Currently CPAN::Source supports 4 files from CPAN mirror. (00whois.xml,
contains cpan author information, 01mailrc.txt contains author emails,
02packages.details.txt contains package information, 03modlist contains distribution status)
L<CPAN::Source> aggregate those data, and information can be easily retrieved.

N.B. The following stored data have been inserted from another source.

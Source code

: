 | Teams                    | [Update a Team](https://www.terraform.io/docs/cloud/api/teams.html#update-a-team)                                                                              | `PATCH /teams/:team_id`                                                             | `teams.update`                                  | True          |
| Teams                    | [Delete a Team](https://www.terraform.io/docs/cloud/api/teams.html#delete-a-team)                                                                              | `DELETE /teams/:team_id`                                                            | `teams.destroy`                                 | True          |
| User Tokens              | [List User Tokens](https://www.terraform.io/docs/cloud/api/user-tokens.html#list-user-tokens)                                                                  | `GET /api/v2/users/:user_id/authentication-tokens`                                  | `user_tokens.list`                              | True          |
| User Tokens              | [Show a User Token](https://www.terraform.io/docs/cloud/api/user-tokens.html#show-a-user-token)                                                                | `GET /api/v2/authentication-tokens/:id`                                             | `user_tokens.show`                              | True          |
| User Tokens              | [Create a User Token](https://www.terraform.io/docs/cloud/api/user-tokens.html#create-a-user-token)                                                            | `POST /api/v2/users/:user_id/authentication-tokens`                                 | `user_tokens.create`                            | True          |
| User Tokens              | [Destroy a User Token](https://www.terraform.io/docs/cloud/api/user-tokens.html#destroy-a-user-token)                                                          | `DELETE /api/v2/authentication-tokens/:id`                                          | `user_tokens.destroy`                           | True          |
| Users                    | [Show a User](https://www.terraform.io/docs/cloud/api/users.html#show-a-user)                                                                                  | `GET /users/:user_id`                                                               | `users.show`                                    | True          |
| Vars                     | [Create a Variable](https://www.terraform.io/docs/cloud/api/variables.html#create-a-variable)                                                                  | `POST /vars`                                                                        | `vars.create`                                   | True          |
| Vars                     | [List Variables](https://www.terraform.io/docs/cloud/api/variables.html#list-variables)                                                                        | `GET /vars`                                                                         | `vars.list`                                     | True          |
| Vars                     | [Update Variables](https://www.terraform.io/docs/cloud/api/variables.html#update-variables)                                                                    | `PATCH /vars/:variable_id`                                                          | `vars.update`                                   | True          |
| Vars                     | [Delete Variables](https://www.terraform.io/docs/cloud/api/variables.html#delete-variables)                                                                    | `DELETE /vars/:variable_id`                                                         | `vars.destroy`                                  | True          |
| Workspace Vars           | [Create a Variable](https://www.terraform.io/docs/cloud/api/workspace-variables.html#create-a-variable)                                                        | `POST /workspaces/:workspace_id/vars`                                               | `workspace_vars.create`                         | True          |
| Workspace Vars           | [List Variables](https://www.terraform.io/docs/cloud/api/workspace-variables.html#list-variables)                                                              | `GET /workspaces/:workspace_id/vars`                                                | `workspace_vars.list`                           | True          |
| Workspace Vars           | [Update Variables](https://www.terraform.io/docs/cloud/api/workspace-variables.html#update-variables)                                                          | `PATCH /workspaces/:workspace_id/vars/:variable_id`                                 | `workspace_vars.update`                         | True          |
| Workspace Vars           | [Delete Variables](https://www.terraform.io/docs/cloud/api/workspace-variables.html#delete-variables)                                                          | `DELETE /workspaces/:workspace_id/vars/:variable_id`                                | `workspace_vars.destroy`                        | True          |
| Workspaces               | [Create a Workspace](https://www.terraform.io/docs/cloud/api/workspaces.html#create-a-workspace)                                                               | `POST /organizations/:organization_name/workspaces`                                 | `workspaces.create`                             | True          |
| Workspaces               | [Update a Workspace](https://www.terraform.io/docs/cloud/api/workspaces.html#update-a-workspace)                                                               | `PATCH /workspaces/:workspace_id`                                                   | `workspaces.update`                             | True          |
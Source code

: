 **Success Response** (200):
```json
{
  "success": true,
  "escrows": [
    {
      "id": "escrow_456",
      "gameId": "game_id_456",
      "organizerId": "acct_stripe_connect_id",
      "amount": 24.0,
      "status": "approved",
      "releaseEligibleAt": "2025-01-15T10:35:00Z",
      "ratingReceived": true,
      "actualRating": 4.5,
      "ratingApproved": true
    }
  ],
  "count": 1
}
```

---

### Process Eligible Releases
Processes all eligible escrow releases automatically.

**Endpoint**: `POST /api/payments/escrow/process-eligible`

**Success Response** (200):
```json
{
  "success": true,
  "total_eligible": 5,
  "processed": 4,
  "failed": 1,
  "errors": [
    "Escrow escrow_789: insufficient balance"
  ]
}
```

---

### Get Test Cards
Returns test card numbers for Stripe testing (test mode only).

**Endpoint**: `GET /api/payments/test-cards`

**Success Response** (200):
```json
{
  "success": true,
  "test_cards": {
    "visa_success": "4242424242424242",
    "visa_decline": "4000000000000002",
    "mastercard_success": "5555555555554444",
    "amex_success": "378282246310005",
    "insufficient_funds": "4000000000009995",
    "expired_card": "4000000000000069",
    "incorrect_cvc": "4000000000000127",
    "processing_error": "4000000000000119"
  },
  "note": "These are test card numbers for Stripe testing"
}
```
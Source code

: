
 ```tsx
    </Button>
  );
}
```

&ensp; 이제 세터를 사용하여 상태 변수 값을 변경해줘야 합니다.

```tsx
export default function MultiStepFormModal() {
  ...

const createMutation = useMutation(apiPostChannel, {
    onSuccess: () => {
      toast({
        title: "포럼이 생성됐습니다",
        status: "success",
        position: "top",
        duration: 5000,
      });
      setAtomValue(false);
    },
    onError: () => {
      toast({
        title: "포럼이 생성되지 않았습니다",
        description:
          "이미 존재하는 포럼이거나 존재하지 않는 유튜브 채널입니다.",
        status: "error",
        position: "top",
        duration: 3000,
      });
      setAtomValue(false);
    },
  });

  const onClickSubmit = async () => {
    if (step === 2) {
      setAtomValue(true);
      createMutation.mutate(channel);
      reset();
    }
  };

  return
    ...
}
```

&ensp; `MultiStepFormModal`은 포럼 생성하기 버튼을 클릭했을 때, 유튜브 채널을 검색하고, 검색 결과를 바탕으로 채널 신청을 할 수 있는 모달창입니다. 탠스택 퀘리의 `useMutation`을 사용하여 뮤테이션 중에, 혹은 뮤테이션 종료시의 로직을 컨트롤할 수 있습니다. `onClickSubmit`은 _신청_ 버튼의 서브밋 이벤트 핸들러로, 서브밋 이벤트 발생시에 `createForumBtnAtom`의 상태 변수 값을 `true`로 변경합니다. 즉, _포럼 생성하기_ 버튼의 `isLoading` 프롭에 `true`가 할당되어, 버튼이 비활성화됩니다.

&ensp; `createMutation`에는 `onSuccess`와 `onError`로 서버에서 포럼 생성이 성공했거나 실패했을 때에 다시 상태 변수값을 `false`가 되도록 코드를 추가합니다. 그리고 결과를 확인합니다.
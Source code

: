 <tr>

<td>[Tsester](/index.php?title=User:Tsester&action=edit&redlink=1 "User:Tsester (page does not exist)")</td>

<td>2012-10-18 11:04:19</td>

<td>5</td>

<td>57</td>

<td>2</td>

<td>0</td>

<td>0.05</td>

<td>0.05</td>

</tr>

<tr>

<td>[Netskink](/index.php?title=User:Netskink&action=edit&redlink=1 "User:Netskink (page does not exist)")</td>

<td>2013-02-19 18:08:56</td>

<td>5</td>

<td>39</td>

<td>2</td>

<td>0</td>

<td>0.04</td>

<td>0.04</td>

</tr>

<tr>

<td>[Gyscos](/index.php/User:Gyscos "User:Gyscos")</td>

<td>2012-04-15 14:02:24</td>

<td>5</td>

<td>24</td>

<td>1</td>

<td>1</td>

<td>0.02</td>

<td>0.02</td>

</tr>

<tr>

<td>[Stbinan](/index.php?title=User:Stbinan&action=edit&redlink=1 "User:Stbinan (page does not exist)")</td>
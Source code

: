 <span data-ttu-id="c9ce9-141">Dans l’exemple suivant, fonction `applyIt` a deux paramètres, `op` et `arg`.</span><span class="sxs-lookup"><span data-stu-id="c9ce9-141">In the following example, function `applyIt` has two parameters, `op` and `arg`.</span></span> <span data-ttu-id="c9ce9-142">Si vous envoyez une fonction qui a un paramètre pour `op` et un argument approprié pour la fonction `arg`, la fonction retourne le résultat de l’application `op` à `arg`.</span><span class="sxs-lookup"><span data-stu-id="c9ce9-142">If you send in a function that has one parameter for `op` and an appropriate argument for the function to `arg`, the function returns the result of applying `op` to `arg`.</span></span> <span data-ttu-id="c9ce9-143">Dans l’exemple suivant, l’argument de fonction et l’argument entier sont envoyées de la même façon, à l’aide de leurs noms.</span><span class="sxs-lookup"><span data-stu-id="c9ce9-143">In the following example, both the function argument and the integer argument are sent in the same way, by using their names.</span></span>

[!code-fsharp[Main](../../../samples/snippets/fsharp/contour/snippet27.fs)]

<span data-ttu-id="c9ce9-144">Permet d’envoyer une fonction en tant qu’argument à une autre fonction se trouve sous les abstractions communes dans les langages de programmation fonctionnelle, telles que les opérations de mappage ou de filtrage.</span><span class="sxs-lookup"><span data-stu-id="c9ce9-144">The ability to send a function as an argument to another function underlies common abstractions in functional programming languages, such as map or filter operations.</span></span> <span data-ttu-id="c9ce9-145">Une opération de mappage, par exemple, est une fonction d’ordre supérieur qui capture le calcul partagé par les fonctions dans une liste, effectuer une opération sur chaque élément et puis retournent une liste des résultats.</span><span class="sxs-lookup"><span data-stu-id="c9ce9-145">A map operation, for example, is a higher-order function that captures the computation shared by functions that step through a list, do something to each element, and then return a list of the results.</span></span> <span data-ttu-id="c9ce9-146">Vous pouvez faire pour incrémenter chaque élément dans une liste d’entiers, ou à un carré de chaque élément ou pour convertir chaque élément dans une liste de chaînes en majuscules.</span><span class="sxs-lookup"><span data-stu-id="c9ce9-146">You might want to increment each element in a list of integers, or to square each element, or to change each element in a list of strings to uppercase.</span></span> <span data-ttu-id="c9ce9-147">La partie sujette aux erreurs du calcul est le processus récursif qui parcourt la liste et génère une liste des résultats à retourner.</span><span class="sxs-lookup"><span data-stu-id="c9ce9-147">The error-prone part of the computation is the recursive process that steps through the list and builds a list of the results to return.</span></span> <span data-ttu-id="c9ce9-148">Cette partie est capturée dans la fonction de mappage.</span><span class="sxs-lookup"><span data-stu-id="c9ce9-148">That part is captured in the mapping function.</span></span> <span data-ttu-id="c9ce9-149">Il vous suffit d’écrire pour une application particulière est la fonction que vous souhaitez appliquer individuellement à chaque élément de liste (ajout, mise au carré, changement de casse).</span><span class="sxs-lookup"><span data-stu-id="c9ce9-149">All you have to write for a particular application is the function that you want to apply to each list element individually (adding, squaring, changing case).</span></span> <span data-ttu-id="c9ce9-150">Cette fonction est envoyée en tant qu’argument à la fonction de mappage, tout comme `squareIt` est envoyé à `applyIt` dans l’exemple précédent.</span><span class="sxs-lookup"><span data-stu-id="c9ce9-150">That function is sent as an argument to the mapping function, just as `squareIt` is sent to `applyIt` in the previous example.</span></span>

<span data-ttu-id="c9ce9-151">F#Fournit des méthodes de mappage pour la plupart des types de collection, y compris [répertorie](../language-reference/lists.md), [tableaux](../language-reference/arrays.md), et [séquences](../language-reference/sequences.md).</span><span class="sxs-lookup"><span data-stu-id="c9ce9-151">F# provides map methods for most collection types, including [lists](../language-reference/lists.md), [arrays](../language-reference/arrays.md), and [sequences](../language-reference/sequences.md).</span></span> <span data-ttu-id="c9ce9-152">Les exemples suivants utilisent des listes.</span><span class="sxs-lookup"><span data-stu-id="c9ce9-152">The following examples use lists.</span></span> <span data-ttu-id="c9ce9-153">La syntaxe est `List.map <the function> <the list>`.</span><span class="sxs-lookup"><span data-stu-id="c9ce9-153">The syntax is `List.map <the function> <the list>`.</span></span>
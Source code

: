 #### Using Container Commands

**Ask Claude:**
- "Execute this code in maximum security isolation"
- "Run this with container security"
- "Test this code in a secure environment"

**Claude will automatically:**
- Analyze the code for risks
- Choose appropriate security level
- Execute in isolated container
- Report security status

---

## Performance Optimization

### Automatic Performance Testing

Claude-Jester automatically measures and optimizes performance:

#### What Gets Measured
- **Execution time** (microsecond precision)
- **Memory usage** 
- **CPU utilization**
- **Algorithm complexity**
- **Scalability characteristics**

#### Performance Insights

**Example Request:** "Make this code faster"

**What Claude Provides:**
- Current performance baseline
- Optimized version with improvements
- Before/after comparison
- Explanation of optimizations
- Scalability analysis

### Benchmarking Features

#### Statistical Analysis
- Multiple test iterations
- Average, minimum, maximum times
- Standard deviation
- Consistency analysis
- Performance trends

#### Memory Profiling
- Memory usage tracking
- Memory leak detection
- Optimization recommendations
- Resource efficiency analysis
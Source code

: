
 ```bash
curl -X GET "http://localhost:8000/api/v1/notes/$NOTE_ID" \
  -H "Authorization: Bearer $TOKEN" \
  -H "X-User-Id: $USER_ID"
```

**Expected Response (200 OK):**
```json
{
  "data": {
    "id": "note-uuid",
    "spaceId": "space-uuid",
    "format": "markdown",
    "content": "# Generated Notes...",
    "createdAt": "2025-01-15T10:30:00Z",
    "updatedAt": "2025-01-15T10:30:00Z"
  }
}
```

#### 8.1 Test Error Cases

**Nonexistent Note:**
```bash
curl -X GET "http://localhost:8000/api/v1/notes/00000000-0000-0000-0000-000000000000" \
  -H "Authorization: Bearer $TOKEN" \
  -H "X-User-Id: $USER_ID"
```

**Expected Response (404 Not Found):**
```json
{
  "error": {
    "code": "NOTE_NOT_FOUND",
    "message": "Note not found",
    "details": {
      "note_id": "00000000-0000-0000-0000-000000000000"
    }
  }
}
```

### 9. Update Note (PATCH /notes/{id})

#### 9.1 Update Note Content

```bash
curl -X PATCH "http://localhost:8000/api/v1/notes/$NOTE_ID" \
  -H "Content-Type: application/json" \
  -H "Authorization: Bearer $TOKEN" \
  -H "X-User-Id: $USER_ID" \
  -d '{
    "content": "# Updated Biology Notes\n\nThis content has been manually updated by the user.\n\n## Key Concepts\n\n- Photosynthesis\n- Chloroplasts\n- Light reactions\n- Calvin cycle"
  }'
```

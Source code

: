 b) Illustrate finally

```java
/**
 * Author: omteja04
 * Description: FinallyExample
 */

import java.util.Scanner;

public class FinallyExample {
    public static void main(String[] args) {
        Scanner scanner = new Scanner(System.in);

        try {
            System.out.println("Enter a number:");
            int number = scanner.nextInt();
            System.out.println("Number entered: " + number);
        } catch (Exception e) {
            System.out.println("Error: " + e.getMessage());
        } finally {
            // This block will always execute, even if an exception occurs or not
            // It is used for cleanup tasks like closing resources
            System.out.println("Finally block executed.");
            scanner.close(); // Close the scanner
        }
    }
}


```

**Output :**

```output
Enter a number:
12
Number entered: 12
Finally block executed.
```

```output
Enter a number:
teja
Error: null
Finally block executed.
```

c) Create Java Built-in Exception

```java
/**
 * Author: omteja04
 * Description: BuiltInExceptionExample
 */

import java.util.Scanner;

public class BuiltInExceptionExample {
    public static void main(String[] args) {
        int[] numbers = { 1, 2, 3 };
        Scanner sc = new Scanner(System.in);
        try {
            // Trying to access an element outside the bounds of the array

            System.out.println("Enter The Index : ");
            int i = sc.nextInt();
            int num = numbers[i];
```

The distribution info is from L<CPAN::DistnameInfo>.
=head1 SYNOPSIS
my $source = CPAN::Source->new(
cache_path => '.cache',
cache_expiry => '7 days',
mirror => 'http://cpan.nctu.edu.tw',
source_mirror => 'http://cpansearch.perl.org'
);
$source->prepare; # use LWP::UserAgent to fetch all source list files ...
# 00whois.xml
# 01mailrc
# 02packages.details.txt
# 03modlist
$source->dists; # all dist information
$source->authors; # all author information
for my $dist ( @{ $source->dists } ) {
}
for my $author ( @{ $source->authors ) {
}
for my $package ( @{ $source->packages } ) {
}
$source->packages; # parsed package data from 02packages.details.txt.gz
$source->modlist; # parsed package data from 03modlist.data.gz
$source->mailrc; # parsed mailrc data from 01mailrc.txt.gz
my $dist = $source->dist('Moose');
my $distname = $dist->name;
my $distvname = $dist->version_name;
my $version = $dist->version; # attributes from CPAN::DistnameInfo
my $meta_data = $dist->fetch_meta();
$meta_data->{abstract};
$meta_data->{version};
$meta_data->{resources}->{bugtracker};
$meta_data->{resources}->{repository};
my $readme = $dist->fetch_readme;
my $changes = $dist->fetch_changes;
my $pkg = $source->package( 'Moose' );
my $pm_content = $pkg->fetch_pm();
my $mirror_server_timestamp = $source->stamp; # DateTime object
=head1 ACCESSORS
=for 4
=item authors
Which is a hashref, contains:
{
{pauseId} => { ... }
}
=item package_data
Which is a hashref, contains:
{
meta => {
File => ...
URL => ...
Description => ...
Line-Count => ...
Last-Updated => ...
},
packages => {
'Foo::Bar' => {
package => 'Foo::Bar',
version => 0.01 ,
path => tar path,
dist => dist name
}
....
}
}
=back
=head1 METHODS
=head2 new( OPTIONS )
=head2 prepare_authors
=head2 prepare_mailrc
=head2 prepare_modlist
Download 03modlist.data.gz and parse it.
=head2 prepare_package_data
Download 02packages.details.gz and parse it.
=head2 module_source_path
Return full-qualified source path. built from source mirror, the default source mirror is L<http://cpansearch.perl.org>.
=head2 mirrors
Return mirror info from mirror site. (07mirrors.json)
=head2 fetch_whois
=head2 fetch_mailrc
=head2 fetch_package_data
=head2 fetch_modlist_data
=head2 fetch_mirrors
=head2 fetch_module_rss
Return modules rss, from {Mirror}/modules/01modules.mtime.rss
=head2 fetch_recent( $period )
Fetch recent updated modules,
my $list = $source->fetch_recent( '1d' );
my $list = $source->fetch_recent( '1M' );
=head2 dist( $name )
return L<CPAN::Source::Dist> object.
=head2 http_get
Use L<LWP::UserAgent> to fetch content.
=head2 new_dist
Convert L<CPAN::DistnameInfo> into L<CPAN::Source::Dist>.
=head2 purge_cache
Purge cache.
=head1 AUTHOR
Yo-An Lin E<lt>cornelius.howl {at} gmail.comE<gt>
=head1 SEE ALSO
=head1 LICENSE
This library is free software; you can redistribute it and/or modify
it under the same terms as Perl itself.
=cut